To: "Ian Pratt" <m+Ian.Pratt@xxxxxxxxxxxx>
Subject: Re: [Xen-users] Xen 3.0.0 32bit-pae (testing changeset 8270) crashes(pgtable.c:284, kernel bug?)
From: Ralph Passgang <ralph@xxxxxxxxxxxxx>
Date: Thu, 2 Feb 2006 13:56:19 +0100
Cc: Keir Fraser <Keir.Fraser@xxxxxxxxxxxx>, ian.pratt@xxxxxxxxxxxx, xen-users@xxxxxxxxxxxxxxxxxxx
Delivery-date: Thu, 02 Feb 2006 13:06:38 +0000
Envelope-to: www-data@xxxxxxxxxxxxxxxxxxx
In-reply-to: <A95E2296287EAD4EB592B5DEEFCE0E9D40A4C4@xxxxxxxxxxxxxxxxxxxxxxxxxxx>
List-help: <mailto:xen-users-request@lists.xensource.com?subject=help>
List-id: Xen user discussion <xen-users.lists.xensource.com>
List-post: <mailto:xen-users@lists.xensource.com>
List-subscribe: <http://lists.xensource.com/cgi-bin/mailman/listinfo/xen-users>, <mailto:xen-users-request@lists.xensource.com?subject=subscribe>
List-unsubscribe: <http://lists.xensource.com/cgi-bin/mailman/listinfo/xen-users>, <mailto:xen-users-request@lists.xensource.com?subject=unsubscribe>
References: <A95E2296287EAD4EB592B5DEEFCE0E9D40A4C4@xxxxxxxxxxxxxxxxxxxxxxxxxxx>
Sender: xen-users-bounces@xxxxxxxxxxxxxxxxxxx
User-agent: KMail/1.9.1
Am Donnerstag, 2. Februar 2006 12:52 schrieb Ian Pratt:
> > 3.0.1 seems to fix the bug I saw on my two machines, but now
> > there is another
> > (but somehow related) problem for me in 3.0.1-pae.

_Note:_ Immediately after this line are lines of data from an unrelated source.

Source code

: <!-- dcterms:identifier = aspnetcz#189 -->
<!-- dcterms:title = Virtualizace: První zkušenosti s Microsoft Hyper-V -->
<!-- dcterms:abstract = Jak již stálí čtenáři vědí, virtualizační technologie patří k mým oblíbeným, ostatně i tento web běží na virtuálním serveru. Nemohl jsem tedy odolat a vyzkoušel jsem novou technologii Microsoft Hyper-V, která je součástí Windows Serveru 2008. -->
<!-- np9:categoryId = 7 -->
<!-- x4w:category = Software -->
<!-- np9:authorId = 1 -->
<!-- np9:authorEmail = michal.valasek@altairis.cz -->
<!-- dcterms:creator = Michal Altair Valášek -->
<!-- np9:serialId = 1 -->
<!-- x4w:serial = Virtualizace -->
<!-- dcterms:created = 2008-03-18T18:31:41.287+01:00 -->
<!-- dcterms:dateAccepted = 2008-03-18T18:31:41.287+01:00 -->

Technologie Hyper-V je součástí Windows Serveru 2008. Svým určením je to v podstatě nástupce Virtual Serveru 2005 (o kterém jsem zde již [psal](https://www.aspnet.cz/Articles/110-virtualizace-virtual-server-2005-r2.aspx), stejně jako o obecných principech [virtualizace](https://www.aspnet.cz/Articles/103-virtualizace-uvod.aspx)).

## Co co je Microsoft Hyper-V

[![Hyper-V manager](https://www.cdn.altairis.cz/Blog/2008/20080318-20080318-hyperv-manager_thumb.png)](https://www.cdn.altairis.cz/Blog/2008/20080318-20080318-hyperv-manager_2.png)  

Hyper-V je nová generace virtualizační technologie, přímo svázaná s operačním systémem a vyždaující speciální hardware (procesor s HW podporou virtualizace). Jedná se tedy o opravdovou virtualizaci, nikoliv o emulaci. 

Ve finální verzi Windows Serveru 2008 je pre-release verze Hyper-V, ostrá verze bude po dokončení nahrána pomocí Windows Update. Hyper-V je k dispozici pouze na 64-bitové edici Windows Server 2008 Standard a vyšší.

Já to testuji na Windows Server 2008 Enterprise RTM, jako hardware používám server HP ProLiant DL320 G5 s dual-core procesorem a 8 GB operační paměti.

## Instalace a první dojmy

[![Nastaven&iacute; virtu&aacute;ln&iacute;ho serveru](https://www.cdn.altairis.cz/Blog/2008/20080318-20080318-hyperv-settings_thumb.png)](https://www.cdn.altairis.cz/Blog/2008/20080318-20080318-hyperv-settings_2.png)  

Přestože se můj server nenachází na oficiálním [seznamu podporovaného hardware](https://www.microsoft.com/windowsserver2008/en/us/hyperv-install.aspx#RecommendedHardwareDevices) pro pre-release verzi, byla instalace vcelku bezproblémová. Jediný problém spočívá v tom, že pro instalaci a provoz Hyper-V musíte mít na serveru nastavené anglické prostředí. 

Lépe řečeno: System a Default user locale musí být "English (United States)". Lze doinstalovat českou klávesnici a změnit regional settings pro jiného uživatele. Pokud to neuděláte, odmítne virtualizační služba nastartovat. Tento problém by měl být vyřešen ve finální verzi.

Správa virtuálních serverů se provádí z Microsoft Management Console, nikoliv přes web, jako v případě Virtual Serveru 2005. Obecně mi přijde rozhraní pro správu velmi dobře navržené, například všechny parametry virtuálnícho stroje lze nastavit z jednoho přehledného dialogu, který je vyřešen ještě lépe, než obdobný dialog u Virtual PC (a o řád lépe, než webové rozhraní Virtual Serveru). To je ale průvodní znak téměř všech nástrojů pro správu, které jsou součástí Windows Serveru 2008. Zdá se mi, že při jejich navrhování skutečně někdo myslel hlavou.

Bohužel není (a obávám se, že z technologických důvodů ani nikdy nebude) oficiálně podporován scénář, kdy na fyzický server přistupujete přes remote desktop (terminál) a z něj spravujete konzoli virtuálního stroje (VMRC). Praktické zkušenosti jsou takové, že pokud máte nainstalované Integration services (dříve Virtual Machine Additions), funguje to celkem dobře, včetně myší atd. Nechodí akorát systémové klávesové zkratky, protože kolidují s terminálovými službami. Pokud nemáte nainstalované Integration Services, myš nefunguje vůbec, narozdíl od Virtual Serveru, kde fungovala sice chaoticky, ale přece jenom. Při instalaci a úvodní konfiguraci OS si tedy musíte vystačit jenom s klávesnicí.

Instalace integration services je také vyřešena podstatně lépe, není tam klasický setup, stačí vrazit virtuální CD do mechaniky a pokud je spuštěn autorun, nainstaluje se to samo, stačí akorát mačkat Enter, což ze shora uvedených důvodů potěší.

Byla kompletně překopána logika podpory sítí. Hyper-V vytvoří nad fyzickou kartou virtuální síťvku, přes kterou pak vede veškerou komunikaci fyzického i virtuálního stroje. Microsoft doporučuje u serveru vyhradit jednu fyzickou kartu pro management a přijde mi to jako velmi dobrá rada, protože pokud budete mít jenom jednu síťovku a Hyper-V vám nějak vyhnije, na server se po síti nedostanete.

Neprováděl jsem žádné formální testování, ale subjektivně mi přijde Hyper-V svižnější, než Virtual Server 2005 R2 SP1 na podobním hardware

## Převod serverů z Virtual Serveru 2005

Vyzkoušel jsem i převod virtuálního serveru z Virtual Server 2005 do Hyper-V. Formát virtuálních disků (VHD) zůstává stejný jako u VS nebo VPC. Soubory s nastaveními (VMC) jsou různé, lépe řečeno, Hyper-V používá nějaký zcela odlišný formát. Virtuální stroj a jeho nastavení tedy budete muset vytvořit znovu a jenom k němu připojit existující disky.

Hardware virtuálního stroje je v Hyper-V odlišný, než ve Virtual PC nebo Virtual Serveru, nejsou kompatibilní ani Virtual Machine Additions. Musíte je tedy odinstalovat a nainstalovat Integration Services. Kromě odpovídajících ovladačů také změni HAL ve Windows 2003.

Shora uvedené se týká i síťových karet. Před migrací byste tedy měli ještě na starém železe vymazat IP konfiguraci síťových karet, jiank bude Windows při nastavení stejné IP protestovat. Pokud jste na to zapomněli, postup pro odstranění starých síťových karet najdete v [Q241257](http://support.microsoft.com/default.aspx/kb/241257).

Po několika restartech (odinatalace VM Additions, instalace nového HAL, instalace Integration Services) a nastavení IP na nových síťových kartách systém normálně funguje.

I don't
> > know if it's still
> > related to the 3ware controller, but at least it only appears
> > for domains
> > that have memory above the 32bit adress-space again, so the
> > first started
> > domUs run fine. The big difference is that I don't have any
> > complete freezes
> > of the xen machine anymore, just domUs are crashing this time.
>
> Interesting. It looks like xen is running out of memory below 4GB, and
> can't service the domain's request for a new L3 PGD, causing the domain
> to bug out.
>
> Are you using dom0_mem= on the xen command line to constrain dom0's
> memory usage or are relying on dom0 releasing memory automatically as
> you start other domains? If the latter, I expect dom0 is hogging all the
> pages below 4GB. [Grrr, PAE is such a crock...]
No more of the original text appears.